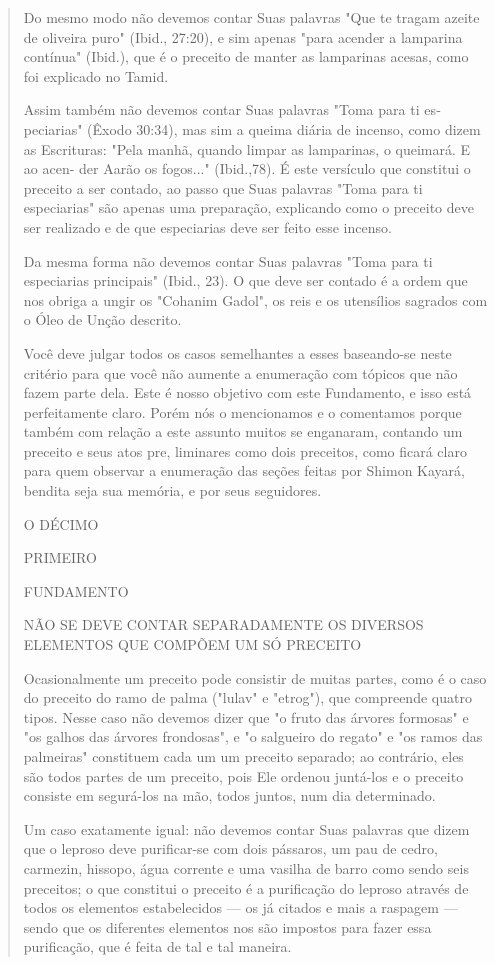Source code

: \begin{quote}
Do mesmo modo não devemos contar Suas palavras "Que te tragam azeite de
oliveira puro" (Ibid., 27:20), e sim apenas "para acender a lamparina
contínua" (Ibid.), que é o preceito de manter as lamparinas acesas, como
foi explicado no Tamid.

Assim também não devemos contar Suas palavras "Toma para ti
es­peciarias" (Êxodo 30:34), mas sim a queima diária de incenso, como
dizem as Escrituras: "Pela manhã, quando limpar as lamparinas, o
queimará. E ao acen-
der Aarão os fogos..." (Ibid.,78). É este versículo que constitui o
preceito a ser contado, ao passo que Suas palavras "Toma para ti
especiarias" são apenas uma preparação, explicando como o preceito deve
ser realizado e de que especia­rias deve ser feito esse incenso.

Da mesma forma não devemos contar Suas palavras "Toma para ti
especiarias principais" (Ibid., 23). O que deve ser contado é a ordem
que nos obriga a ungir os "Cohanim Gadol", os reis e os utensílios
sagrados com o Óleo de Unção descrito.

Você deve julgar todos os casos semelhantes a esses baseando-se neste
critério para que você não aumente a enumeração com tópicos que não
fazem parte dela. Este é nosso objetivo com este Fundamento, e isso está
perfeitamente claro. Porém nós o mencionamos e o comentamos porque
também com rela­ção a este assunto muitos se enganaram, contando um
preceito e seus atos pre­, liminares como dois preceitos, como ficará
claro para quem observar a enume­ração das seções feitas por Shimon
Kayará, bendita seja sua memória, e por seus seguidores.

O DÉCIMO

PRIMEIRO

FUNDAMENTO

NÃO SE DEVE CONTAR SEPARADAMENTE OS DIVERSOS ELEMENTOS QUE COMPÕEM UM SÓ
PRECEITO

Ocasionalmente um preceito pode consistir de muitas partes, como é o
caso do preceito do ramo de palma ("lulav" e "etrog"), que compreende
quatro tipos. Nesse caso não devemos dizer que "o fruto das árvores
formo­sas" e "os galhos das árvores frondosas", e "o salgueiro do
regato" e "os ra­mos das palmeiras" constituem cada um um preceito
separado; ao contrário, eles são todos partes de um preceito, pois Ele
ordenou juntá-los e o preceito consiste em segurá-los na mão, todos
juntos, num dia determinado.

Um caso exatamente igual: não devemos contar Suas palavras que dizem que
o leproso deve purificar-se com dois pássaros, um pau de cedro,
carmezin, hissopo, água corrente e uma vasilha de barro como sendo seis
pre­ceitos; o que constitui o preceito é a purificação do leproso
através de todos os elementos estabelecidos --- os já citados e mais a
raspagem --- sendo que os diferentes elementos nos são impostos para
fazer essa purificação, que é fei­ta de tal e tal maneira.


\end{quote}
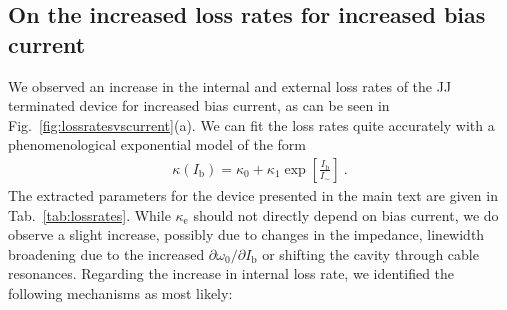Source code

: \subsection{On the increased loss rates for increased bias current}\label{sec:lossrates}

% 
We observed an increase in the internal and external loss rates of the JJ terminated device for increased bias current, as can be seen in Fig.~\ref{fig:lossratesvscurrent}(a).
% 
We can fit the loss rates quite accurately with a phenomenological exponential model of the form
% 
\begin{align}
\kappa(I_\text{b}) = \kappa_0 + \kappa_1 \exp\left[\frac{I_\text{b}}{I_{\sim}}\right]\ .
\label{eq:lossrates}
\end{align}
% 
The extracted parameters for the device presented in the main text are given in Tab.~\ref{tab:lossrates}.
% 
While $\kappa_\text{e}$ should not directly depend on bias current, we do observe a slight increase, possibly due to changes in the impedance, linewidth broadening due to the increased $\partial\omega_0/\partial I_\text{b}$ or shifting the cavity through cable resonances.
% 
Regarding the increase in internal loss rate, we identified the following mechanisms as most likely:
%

○ ○ ○ ○

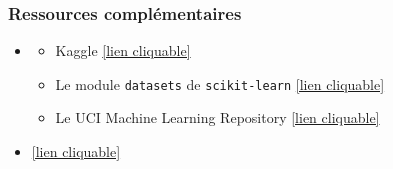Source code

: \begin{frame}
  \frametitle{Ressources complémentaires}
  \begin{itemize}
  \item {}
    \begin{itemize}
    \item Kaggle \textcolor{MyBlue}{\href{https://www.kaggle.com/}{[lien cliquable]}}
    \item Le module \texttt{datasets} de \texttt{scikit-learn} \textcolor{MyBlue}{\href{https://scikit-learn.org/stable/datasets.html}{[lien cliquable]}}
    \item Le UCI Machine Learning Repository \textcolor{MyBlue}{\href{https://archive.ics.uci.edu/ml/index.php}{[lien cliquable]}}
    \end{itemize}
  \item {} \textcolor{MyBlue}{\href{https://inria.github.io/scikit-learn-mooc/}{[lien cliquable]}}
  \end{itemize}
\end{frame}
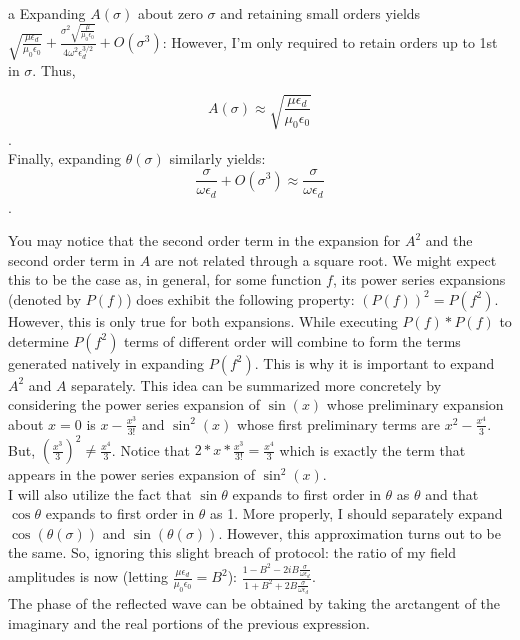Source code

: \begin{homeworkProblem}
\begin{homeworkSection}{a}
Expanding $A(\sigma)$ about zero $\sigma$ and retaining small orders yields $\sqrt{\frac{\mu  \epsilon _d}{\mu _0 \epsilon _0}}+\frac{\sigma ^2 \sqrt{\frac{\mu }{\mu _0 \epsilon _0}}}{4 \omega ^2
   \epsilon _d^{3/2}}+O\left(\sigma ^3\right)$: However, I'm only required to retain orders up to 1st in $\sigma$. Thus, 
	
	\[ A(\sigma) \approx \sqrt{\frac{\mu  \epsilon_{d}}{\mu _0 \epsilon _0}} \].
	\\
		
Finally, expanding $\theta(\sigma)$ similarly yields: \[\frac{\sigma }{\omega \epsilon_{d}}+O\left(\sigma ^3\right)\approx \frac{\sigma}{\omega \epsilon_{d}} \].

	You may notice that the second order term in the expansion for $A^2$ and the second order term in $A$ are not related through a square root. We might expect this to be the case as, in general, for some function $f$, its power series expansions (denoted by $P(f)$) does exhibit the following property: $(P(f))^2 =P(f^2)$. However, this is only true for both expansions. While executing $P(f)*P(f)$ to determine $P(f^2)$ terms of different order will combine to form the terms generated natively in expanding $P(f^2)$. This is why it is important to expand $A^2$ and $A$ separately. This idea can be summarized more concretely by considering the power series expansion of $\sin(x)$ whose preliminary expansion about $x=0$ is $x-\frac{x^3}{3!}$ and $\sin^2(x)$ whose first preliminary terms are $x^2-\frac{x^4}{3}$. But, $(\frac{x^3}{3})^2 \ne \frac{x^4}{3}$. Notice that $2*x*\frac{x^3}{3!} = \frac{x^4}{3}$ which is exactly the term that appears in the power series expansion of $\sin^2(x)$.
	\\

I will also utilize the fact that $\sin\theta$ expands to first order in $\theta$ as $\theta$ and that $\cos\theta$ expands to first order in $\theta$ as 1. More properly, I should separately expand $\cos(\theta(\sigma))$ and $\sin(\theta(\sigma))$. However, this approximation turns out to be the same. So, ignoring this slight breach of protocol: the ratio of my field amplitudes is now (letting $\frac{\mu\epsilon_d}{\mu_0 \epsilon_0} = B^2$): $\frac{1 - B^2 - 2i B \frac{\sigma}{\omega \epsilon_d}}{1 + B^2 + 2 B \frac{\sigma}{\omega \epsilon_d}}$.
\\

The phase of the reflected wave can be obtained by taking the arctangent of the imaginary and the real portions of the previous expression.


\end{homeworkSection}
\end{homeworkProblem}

○ ○ ○ ○

* _Task_: Find out how many lines above hold "Toma". Write only the number.

* _Task answer_: 3